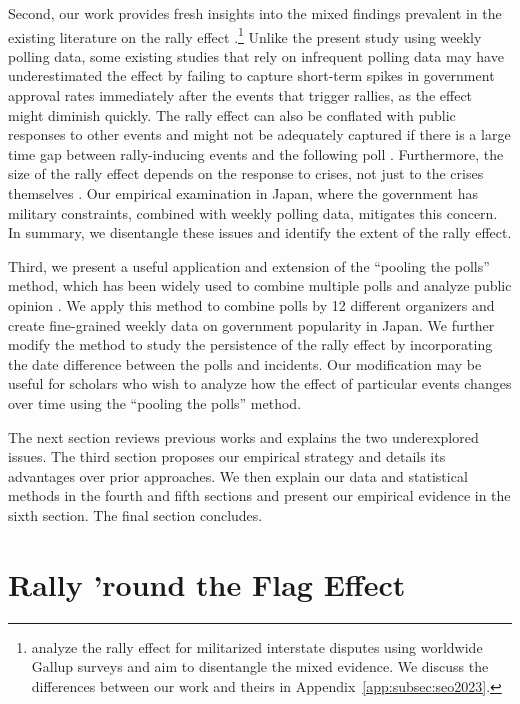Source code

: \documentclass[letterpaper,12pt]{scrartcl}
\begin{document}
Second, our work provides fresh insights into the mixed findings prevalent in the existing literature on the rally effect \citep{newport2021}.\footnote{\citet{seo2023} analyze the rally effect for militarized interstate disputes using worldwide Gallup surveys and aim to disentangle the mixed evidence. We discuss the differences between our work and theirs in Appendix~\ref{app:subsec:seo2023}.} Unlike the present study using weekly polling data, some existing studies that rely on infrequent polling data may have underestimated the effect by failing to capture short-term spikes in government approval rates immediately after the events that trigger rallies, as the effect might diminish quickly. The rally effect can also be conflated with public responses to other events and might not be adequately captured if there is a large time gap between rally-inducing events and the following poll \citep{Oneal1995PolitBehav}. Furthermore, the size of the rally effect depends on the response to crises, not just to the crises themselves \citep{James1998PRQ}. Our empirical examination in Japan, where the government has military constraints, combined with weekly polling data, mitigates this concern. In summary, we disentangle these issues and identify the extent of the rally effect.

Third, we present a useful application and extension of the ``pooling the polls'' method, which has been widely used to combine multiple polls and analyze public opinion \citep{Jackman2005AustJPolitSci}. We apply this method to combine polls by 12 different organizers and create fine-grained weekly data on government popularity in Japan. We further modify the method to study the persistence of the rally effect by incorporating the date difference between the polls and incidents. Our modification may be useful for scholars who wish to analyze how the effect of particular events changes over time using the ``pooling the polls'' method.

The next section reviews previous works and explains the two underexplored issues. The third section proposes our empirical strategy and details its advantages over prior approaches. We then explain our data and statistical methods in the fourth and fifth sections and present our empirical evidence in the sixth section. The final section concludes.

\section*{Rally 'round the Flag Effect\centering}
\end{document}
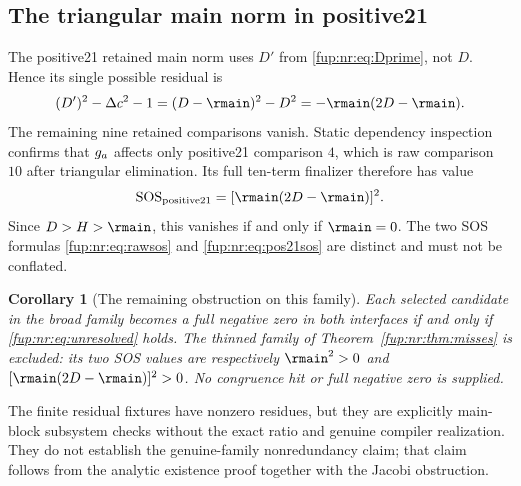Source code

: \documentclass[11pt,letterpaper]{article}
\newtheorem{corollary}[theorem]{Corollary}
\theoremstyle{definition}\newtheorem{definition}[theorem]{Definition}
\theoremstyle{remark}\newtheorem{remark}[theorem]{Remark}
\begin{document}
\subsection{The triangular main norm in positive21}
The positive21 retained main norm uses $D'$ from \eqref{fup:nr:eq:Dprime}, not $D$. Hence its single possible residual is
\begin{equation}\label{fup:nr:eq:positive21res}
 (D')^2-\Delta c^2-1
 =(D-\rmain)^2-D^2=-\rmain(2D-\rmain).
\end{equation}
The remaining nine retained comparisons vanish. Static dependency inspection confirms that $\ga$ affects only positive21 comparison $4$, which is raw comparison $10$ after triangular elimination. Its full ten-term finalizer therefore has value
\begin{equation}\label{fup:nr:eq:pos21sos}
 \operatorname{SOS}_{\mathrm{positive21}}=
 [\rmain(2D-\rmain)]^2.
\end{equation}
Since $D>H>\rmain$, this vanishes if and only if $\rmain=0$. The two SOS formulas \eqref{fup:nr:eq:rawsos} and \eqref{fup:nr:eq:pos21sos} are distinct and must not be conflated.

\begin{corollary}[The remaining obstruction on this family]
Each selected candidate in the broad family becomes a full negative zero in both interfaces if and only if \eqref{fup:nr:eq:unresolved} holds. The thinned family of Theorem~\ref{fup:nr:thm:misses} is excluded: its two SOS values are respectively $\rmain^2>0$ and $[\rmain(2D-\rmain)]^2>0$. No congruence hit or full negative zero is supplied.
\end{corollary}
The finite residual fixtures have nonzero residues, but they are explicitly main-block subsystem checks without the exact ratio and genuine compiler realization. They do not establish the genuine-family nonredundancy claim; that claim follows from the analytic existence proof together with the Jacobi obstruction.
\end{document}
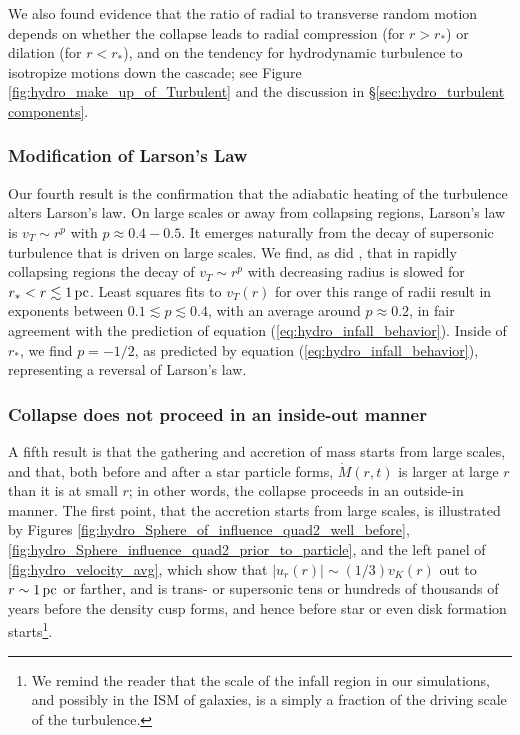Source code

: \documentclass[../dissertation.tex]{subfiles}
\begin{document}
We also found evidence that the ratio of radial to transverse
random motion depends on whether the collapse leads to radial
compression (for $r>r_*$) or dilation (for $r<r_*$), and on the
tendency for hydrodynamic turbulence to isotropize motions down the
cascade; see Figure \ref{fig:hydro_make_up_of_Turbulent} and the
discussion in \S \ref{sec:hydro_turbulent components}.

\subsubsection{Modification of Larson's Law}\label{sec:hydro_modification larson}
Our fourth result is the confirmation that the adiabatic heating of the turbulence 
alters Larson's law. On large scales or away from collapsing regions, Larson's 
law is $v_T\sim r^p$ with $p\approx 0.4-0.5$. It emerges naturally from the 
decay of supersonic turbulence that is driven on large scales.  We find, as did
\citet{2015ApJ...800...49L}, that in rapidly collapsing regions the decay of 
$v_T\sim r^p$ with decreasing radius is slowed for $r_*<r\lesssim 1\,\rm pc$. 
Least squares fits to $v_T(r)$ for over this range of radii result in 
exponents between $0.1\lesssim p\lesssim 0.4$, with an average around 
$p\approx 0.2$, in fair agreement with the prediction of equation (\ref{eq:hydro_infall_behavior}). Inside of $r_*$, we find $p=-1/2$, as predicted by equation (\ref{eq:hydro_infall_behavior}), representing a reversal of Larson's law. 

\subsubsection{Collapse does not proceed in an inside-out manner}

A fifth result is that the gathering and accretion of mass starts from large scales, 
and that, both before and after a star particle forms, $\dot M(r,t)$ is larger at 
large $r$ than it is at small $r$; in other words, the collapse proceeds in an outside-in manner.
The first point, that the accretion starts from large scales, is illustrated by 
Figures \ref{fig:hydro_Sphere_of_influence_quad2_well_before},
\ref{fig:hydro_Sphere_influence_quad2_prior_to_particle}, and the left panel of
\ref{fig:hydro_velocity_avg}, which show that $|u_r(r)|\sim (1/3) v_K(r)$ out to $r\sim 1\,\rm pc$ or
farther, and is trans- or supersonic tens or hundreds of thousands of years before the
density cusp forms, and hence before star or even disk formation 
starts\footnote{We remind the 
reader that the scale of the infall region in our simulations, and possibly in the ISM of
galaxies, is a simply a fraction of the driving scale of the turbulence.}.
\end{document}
──────
■ Instructions to follow ■
Your copy should match every entry above exactly and contain no pictures.

■ Result ■
Source code

: \documentclass[letterpaper,12pt]{scrartcl}
\begin{document}
Second, our work provides fresh insights into the mixed findings prevalent in the existing literature on the rally effect \citep{newport2021}.\footnote{\citet{seo2023} analyze the rally effect for militarized interstate disputes using worldwide Gallup surveys and aim to disentangle the mixed evidence. We discuss the differences between our work and theirs in Appendix~\ref{app:subsec:seo2023}.} Unlike the present study using weekly polling data, some existing studies that rely on infrequent polling data may have underestimated the effect by failing to capture short-term spikes in government approval rates immediately after the events that trigger rallies, as the effect might diminish quickly. The rally effect can also be conflated with public responses to other events and might not be adequately captured if there is a large time gap between rally-inducing events and the following poll \citep{Oneal1995PolitBehav}. Furthermore, the size of the rally effect depends on the response to crises, not just to the crises themselves \citep{James1998PRQ}. Our empirical examination in Japan, where the government has military constraints, combined with weekly polling data, mitigates this concern. In summary, we disentangle these issues and identify the extent of the rally effect.

Third, we present a useful application and extension of the ``pooling the polls'' method, which has been widely used to combine multiple polls and analyze public opinion \citep{Jackman2005AustJPolitSci}. We apply this method to combine polls by 12 different organizers and create fine-grained weekly data on government popularity in Japan. We further modify the method to study the persistence of the rally effect by incorporating the date difference between the polls and incidents. Our modification may be useful for scholars who wish to analyze how the effect of particular events changes over time using the ``pooling the polls'' method.

The next section reviews previous works and explains the two underexplored issues. The third section proposes our empirical strategy and details its advantages over prior approaches. We then explain our data and statistical methods in the fourth and fifth sections and present our empirical evidence in the sixth section. The final section concludes.

\section*{Rally 'round the Flag Effect\centering}
\end{document}
Source code

: \documentclass[11pt,letterpaper]{article}
\newtheorem{corollary}[theorem]{Corollary}
\theoremstyle{definition}\newtheorem{definition}[theorem]{Definition}
\theoremstyle{remark}\newtheorem{remark}[theorem]{Remark}
\begin{document}
\subsection{The triangular main norm in positive21}
The positive21 retained main norm uses $D'$ from \eqref{fup:nr:eq:Dprime}, not $D$. Hence its single possible residual is
\begin{equation}\label{fup:nr:eq:positive21res}
 (D')^2-\Delta c^2-1
 =(D-\rmain)^2-D^2=-\rmain(2D-\rmain).
\end{equation}
The remaining nine retained comparisons vanish. Static dependency inspection confirms that $\ga$ affects only positive21 comparison $4$, which is raw comparison $10$ after triangular elimination. Its full ten-term finalizer therefore has value
\begin{equation}\label{fup:nr:eq:pos21sos}
 \operatorname{SOS}_{\mathrm{positive21}}=
 [\rmain(2D-\rmain)]^2.
\end{equation}
Since $D>H>\rmain$, this vanishes if and only if $\rmain=0$. The two SOS formulas \eqref{fup:nr:eq:rawsos} and \eqref{fup:nr:eq:pos21sos} are distinct and must not be conflated.

\begin{corollary}[The remaining obstruction on this family]
Each selected candidate in the broad family becomes a full negative zero in both interfaces if and only if \eqref{fup:nr:eq:unresolved} holds. The thinned family of Theorem~\ref{fup:nr:thm:misses} is excluded: its two SOS values are respectively $\rmain^2>0$ and $[\rmain(2D-\rmain)]^2>0$. No congruence hit or full negative zero is supplied.
\end{corollary}
The finite residual fixtures have nonzero residues, but they are explicitly main-block subsystem checks without the exact ratio and genuine compiler realization. They do not establish the genuine-family nonredundancy claim; that claim follows from the analytic existence proof together with the Jacobi obstruction.
\end{document}
Source code

: \documentclass[../dissertation.tex]{subfiles}
\begin{document}
We also found evidence that the ratio of radial to transverse
random motion depends on whether the collapse leads to radial
compression (for $r>r_*$) or dilation (for $r<r_*$), and on the
tendency for hydrodynamic turbulence to isotropize motions down the
cascade; see Figure \ref{fig:hydro_make_up_of_Turbulent} and the
discussion in \S \ref{sec:hydro_turbulent components}.

\subsubsection{Modification of Larson's Law}\label{sec:hydro_modification larson}
Our fourth result is the confirmation that the adiabatic heating of the turbulence 
alters Larson's law. On large scales or away from collapsing regions, Larson's 
law is $v_T\sim r^p$ with $p\approx 0.4-0.5$. It emerges naturally from the 
decay of supersonic turbulence that is driven on large scales.  We find, as did
\citet{2015ApJ...800...49L}, that in rapidly collapsing regions the decay of 
$v_T\sim r^p$ with decreasing radius is slowed for $r_*<r\lesssim 1\,\rm pc$. 
Least squares fits to $v_T(r)$ for over this range of radii result in 
exponents between $0.1\lesssim p\lesssim 0.4$, with an average around 
$p\approx 0.2$, in fair agreement with the prediction of equation (\ref{eq:hydro_infall_behavior}). Inside of $r_*$, we find $p=-1/2$, as predicted by equation (\ref{eq:hydro_infall_behavior}), representing a reversal of Larson's law. 

\subsubsection{Collapse does not proceed in an inside-out manner}

A fifth result is that the gathering and accretion of mass starts from large scales, 
and that, both before and after a star particle forms, $\dot M(r,t)$ is larger at 
large $r$ than it is at small $r$; in other words, the collapse proceeds in an outside-in manner.
The first point, that the accretion starts from large scales, is illustrated by 
Figures \ref{fig:hydro_Sphere_of_influence_quad2_well_before},
\ref{fig:hydro_Sphere_influence_quad2_prior_to_particle}, and the left panel of
\ref{fig:hydro_velocity_avg}, which show that $|u_r(r)|\sim (1/3) v_K(r)$ out to $r\sim 1\,\rm pc$ or
farther, and is trans- or supersonic tens or hundreds of thousands of years before the
density cusp forms, and hence before star or even disk formation 
starts\footnote{We remind the 
reader that the scale of the infall region in our simulations, and possibly in the ISM of
galaxies, is a simply a fraction of the driving scale of the turbulence.}.
\end{document}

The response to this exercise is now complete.